═════ DATA SHOWN ═════
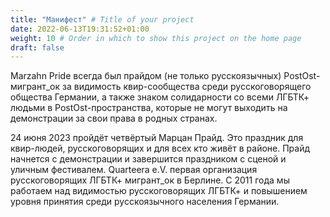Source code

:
 ```yaml
---
title: "Манифест" # Title of your project
date: 2022-06-13T19:31:52+01:00
weight: 10 # Order in which to show this project on the home page
draft: false
---
```


Marzahn Pride всегда был прайдом (не только русскоязычных) PostOst-мигрант_ок за видимость квир-сообщества среди русскоговорящего общества Германии, а также знаком солидарности со всеми ЛГБТК+ людьми в PostOst-пространства, которые не могут выходить на демонстрации за свои права в родных странах.

24 июня 2023 пройдёт четвёртый Марцан Прайд. Это праздник для квир-людей, русскоговорящих и для всех кто живёт в районе.
Прайд начнется  c демонстрации и завершится праздником с сценой и уличным фестивалем.
Quarteera e.V.  первая организация русскоговорящих ЛГБТК+ мигрант_ок в Берлине. С 2011 года мы работаем над видимостью русскоговорящих ЛГБТК+ и повышением уровня принятия среди русскоязычного населения Германии.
═════
WHAT YOU NEED TO DO:
From the records above, pick out and copy each line holding the word "русскоговорящих".

WRITTEN REPLY:
24 июня 2023 пройдёт четвёртый Марцан Прайд. Это праздник для квир-людей, русскоговорящих и для всех кто живёт в районе.
Quarteera e.V.  первая организация русскоговорящих ЛГБТК+ мигрант_ок в Берлине. С 2011 года мы работаем над видимостью русскоговорящих ЛГБТК+ и повышением уровня принятия среди русскоязычного населения Германии.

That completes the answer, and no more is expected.